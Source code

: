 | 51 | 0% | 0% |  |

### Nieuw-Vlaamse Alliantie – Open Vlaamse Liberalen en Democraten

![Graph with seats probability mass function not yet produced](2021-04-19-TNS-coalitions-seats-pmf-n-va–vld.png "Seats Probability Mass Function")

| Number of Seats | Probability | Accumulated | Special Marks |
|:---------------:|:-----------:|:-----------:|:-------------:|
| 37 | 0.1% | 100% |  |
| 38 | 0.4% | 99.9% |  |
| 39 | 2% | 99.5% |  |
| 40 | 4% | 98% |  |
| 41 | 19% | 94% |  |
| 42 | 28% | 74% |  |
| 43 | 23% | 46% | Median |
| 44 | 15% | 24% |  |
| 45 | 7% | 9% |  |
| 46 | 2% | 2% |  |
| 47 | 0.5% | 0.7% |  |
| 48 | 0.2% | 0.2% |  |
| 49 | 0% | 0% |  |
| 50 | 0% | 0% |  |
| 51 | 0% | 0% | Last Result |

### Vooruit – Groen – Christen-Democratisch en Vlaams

◇ ◇ ◇ ◇

◆ Task directions ◆
What is the number of lines in the data that hold the word "Probability"? Reply with that number and nothing else.

◆ Task output ◆
2